Realistically, I just want to quiet my mind. It has been a congested jumble of revisions, character arcs, and publishing cautionary tales. Not to mention details related to being a decent mom, wife, daughter and friend. I thought maybe an hour of unadulterated piece and quiet would help.
I walk in and the place is set up like an upscale tanning salon. The furnishings are minimal. The anemic lighting feels energy efficient. While I’m filling out a waiver In the lobby, a woman done with her session raves about the “metaphysical awakening” she has just experienced. This chick is shaking as if she’s transcended the human experience or maybe even won the Miss America pageant.
The nice counter girl gets me settled into my room. She’s about 20 years old, and provides the ideal level of perky attention, just a dab, not too much. She opens the tank door. It looks to be a cross between an enclosed hot tub and a hotel ice machine. By this point, I’m starting to get excited. I take a quick shower, pull my hair into a ponytail and put in the provided orange earplugs. I open the door and slip myself in like a pizza into an intergalactic oven.
Black silence. It makes no difference whether my eyes are open or closed. It is lovely. Wait, I feel like I’m forgetting something — something important. Something is missing. That’s right, I realize, breathing would be good. I take slow, deep breaths, but the air feels so dense coming in. I let my arms stretch out, willy-nilly, just as they please. I can’t tell where water meets air or where either meet my body. I want to bask in physical detachment, but I can’t. The problem is that my hyperactive brain is still connected to its source. While there is no data to decipher, it still has plenty to ponder. My stream of consciousness goes something like this:
“Could this be a passageway into a parallel universe? Don’t think so. This is weird. I hope I don’t get saltwater into my eyes. That would burn like a son of a bitch. Like that time I bit it waterskiing. Okay. Focus. Think of nothing. But then, even nothing is something. It is so toasty warm. I wonder how many traditional publishers will be left by the end of the year. Okay then. What if life is but a dream? Did I sign up to volunteer for the first- grade Halloween party? What’s up with that Australian wildfire?
Damn, this is hard. Is this what it feels like to be dead and buried? Breathe. Relax. This is supposed to be mellow. I just paid $39 for this. Idiot. Breathe. This doesn’t feel very spiritual. I suck at this. I’ve got to clean the kitchen. I should bail. But, I’ll look like a massive wimp. But, at least now I have something for my blog. I’m so out of here.”
I didn’t even make it 25 minutes. I slip out while the super-sweet girl is on the phone. By the time I drive home, she has already e-mailed me to apologize.

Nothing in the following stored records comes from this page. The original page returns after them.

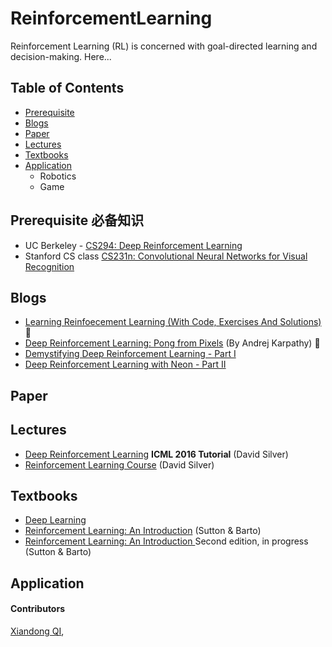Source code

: # ReinforcementLearning
Reinforcement Learning (RL) is concerned with goal-directed learning and decision-making. Here...

## Table of Contents

* [Prerequisite](#Prerequisite)
* [Blogs](#blogs)
* [Paper](#Paper)
* [Lectures](#Lectures)
* [Textbooks](#Lectures)
* [Application](#Application)
	* Robotics
	* Game	 
	
## Prerequisite 必备知识

* UC Berkeley - [CS294: Deep Reinforcement Learning](http://rll.berkeley.edu/deeprlcourse/)
* Stanford CS class [CS231n: Convolutional Neural Networks for Visual Recognition](http://cs231n.github.io)

## Blogs 

* [Learning Reinfoecement Learning (With Code, Exercises And Solutions)](http://www.wildml.com/2016/10/learning-reinforcement-learning/)  :star2:
* [Deep Reinforcement Learning: Pong from Pixels](http://karpathy.github.io/2016/05/31/rl/) (By Andrej Karpathy) :star2:
* [Demystifying Deep Reinforcement Learning - Part I](https://www.nervanasys.com/demystifying-deep-reinforcement-learning/)
* [Deep Reinforcement Learning with Neon - Part II](https://www.nervanasys.com/deep-reinforcement-learning-with-neon/)

## Paper
	
## Lectures
* [Deep Reinforcement Learning](http://techtalks.tv/talks/deep-reinforcement-learning/62360/) **ICML 2016 Tutorial** (David Silver)
* [Reinforcement Learning Course](http://www0.cs.ucl.ac.uk/staff/d.silver/web/Teaching.html) (David Silver)

## Textbooks

* [Deep Learning](http://www.deeplearningbook.org)
* [Reinforcement Learning: An Introduction](http://people.inf.elte.hu/lorincz/Files/RL_2006/SuttonBook.pdf) (Sutton & Barto)
* [Reinforcement Learning: An Introduction](http://incompleteideas.net/sutton/book/bookdraft2016sep.pdf) Second edition, in progress (Sutton & Barto)

## Application

#### Contributors

[Xiandong QI](https://xiandong79.github.io),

Though I have no idea why unless brain wrangling is part of her job description. Her concern makes me feel both better and worse. I think I’ll write about her someday. I’ll incorporate her vibe into a character. So, at least I’ve got that going for me, which is nice.
I’m curious to know if anyone else has tried sensory deprivation tanks. And if so, am I missing something? If not, how do you relieve your over-active mind? I wonder what it says about me that I couldn’t unplug and mellow out even in the midst of nothingness. It’s a good thing the future of our universe is not dependent on my immediate enlightenment.